The procession with all the teams went on for ages and was a bit boring - but I think it's important that everyone feels involved so you have to have that bit really. Even that had interesting moments though - some athletes so happy to be there and others apparently less so. Some teams had literally hundreds of athletes, while some had only two! Some teams (mostly the African and Caribbean ones) had wonderful colourful outfits. Our team uniform was a bit rubbish and made them look like chavs! Rather tacky I thought. Interesting watching each team carry past one of those copper 'petals' and wondering what they were going to be used for later...
The mix of music was quite good with classical (with Mr Bean in the orchestra!) to pop and rap, but very light on the rock.
I'm glad the Sex Pistols were heard (twice) but unfortunately no other punk bands. The pogo dancers were so cheesy and really made me cringe.
And where was the metal? We Brits invented this genre which had (and still has) a massive impact around the world, but the nearest we got was a moment of Led Zeppelin. I was looking forward to Macca's live performance at the end but I found his rendition of 'Hey Jude' quite an anti-climax - although I was pleased to note that like at the Jubilee bash his guitarist had an identical guitar to mine.

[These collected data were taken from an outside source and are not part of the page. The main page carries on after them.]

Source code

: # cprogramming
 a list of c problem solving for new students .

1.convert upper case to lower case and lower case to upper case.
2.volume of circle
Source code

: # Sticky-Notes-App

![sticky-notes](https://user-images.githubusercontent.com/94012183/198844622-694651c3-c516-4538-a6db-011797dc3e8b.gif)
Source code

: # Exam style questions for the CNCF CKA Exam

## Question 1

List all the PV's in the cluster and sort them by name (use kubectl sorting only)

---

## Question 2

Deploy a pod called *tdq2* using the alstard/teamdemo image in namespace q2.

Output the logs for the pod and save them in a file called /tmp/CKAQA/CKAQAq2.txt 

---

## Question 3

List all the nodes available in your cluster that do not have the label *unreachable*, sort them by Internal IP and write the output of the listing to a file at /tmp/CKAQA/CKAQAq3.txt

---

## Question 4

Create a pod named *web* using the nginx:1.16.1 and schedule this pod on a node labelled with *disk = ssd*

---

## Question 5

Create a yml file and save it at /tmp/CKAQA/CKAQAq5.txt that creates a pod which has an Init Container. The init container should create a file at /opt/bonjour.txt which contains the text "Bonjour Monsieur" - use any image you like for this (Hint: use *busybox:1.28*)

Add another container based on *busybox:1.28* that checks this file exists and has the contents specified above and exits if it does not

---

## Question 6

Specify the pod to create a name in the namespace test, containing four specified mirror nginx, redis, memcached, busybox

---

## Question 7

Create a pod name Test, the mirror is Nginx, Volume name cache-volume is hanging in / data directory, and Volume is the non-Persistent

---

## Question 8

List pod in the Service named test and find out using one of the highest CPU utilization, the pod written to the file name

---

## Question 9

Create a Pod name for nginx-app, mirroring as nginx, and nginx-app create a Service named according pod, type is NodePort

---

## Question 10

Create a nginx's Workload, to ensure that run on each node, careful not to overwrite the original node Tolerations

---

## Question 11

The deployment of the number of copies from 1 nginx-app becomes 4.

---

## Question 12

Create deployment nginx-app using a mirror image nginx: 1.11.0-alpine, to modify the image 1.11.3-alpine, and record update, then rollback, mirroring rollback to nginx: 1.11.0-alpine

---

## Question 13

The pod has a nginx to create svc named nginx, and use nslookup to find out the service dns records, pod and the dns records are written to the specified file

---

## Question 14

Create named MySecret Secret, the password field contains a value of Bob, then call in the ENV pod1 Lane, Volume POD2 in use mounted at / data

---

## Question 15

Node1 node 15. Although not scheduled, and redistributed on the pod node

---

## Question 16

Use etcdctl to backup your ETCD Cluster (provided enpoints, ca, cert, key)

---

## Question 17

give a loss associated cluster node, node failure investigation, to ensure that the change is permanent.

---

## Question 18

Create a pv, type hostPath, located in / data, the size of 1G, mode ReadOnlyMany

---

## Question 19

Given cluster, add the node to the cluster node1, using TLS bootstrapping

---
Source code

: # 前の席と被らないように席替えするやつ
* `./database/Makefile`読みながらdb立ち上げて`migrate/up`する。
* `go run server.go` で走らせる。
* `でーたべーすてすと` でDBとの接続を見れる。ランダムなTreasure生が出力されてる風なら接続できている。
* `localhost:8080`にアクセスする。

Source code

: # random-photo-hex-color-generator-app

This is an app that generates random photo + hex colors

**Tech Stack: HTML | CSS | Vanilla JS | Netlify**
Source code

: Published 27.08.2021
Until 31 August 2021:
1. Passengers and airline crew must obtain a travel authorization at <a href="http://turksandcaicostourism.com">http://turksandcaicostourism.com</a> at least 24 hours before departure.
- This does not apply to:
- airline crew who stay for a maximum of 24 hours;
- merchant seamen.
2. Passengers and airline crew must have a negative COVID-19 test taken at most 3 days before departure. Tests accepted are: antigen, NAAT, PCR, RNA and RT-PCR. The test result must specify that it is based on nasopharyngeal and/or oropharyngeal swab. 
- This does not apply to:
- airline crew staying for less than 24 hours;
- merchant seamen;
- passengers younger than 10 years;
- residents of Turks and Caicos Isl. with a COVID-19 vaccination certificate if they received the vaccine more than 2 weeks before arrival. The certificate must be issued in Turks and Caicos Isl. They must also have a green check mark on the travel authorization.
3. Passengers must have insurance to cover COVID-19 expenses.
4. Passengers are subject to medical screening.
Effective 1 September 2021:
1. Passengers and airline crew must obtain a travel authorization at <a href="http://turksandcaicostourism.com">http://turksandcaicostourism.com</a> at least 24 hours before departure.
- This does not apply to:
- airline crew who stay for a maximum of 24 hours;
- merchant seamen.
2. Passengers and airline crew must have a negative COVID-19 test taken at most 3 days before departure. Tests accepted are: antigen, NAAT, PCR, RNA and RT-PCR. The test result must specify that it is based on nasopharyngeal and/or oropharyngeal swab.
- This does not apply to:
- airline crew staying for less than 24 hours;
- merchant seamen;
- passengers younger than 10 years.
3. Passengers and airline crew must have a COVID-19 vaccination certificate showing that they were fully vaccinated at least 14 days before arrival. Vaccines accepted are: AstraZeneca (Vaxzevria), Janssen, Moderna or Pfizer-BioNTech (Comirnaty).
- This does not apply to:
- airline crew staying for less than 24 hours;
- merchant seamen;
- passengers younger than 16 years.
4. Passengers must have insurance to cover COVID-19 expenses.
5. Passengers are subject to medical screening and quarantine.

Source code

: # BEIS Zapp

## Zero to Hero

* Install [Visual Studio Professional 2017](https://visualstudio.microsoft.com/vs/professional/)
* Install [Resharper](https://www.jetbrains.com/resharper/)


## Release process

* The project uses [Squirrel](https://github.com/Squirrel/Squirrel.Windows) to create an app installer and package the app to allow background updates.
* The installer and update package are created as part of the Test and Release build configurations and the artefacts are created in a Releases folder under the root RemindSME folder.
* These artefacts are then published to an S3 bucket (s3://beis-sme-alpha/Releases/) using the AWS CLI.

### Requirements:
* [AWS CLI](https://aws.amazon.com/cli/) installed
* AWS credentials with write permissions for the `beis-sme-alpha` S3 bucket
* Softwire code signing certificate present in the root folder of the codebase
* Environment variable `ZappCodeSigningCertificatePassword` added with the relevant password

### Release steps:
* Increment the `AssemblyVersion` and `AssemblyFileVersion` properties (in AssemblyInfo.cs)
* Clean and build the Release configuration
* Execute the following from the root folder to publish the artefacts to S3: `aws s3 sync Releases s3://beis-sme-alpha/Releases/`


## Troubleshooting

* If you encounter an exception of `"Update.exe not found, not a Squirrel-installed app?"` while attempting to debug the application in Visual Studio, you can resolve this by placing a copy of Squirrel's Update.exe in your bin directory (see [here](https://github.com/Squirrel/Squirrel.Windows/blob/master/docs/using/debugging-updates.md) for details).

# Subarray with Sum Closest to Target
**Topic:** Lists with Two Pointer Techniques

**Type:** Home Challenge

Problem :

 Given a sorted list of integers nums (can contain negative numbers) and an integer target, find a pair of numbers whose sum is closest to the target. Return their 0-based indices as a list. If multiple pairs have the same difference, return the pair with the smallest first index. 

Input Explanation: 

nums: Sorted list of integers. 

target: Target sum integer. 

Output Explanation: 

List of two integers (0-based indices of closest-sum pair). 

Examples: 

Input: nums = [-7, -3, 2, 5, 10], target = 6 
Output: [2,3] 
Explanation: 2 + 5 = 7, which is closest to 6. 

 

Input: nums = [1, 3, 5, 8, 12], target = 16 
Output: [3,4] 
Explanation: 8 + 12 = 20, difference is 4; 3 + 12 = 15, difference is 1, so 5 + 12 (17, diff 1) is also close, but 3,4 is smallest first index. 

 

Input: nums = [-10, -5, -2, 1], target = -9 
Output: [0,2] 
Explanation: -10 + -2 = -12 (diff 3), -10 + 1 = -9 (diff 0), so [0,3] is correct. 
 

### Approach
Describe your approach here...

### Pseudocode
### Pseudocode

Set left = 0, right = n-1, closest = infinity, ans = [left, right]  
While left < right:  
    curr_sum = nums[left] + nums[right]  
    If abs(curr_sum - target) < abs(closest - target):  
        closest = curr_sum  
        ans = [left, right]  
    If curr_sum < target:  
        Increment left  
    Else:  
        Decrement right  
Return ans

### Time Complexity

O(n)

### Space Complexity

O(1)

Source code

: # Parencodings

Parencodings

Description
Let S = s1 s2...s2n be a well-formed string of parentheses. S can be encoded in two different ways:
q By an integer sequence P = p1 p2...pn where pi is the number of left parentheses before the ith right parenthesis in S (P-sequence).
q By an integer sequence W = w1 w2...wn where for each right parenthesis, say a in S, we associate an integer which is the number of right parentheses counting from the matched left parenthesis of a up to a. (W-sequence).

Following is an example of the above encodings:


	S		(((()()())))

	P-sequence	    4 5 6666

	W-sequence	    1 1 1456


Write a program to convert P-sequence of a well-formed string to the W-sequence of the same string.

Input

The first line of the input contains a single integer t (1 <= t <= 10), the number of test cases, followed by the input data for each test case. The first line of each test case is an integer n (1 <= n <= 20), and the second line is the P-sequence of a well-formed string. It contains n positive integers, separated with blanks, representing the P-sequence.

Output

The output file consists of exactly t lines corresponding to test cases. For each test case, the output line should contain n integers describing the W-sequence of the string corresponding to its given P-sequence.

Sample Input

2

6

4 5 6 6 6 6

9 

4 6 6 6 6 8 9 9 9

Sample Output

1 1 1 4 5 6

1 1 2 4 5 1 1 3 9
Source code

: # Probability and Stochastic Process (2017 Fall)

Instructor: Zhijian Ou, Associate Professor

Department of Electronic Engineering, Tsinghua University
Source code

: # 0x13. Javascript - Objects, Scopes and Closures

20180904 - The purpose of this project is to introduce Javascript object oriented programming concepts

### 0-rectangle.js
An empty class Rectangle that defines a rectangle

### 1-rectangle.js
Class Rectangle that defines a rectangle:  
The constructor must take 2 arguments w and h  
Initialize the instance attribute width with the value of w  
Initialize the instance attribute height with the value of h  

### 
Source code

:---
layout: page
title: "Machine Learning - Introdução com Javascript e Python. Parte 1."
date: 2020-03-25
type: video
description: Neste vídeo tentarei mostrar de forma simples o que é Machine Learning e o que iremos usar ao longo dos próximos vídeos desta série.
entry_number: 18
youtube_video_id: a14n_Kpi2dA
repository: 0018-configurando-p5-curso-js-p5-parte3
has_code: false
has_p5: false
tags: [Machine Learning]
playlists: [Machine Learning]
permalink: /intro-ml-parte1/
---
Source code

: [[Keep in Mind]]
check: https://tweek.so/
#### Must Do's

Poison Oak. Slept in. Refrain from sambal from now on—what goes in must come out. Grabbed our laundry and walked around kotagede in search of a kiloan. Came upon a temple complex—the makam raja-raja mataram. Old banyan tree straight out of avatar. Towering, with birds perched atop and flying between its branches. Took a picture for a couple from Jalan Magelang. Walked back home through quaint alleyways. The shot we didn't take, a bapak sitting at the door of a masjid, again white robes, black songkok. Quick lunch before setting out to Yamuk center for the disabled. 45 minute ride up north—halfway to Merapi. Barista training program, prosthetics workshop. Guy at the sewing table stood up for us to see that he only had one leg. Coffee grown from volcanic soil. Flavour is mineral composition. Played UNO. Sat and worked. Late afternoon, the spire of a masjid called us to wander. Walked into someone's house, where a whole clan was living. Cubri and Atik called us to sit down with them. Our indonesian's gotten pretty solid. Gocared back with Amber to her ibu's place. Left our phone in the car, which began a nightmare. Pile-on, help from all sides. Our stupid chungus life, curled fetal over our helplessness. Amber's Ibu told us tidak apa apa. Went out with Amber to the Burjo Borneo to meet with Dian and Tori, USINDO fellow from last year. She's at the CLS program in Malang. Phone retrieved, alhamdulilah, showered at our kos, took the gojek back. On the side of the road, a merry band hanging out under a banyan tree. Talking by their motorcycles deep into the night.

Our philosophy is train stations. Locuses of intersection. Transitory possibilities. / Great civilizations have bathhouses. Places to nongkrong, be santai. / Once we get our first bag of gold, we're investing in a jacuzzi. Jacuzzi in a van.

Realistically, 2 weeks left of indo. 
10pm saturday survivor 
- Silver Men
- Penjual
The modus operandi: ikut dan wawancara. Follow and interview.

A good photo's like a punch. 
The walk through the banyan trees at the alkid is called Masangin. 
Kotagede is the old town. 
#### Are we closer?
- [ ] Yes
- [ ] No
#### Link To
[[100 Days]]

Like anyone cares apart from me. After seeing them at High Voltage last year I think Judas Priest would have been far better to close the show with some true 'British Steel', although Rob Halford would have to ride a Triumph on stage instead of a Harley Davidson.
I thought Beckham looked a bit smarmy 'driving' the speedboat with the torch in the final leg to the stadium, but it was spectacular part of the proceedings - and to be fair he has worked hard to win and then to promote the London games around the world so he deserved to play a part in the ceremony. The finale was when we found out what all those mysterious copper 'petals' were for. They were all placed on an array of long stalks lying on the ground and then lit with 'the' torch which David Beckham had passed to Steve Redgrave. The flame spread around all the petals in a huge circle. But where was the famous 'Cauldron' we had been waiting to see? The giant circle of copper petals on their long stalks slowly raised into the air in an arc - and all met together in the centre. The 'Cauldron' had been formed from hundreds of flaming petals all meeting together to form one huge flame. Absolutely brilliant!
I'm amazed how much I enjoyed the ceremony overall, and I think Danny Boyle did an absolutely amazing job with all the set pieces - it was truly spectacular and I will remember it for the rest of my life even though I was only watching it on TV. I was genuinely quite moved at times, and felt quite proud to be British - and that doesn't happen often these days. I still won't be watching the Olympics though! But I do wish our team the very best of British - I think we will do quite well as there are a few sports which we do seem to be good at these days like cycling, rowing, and swimming.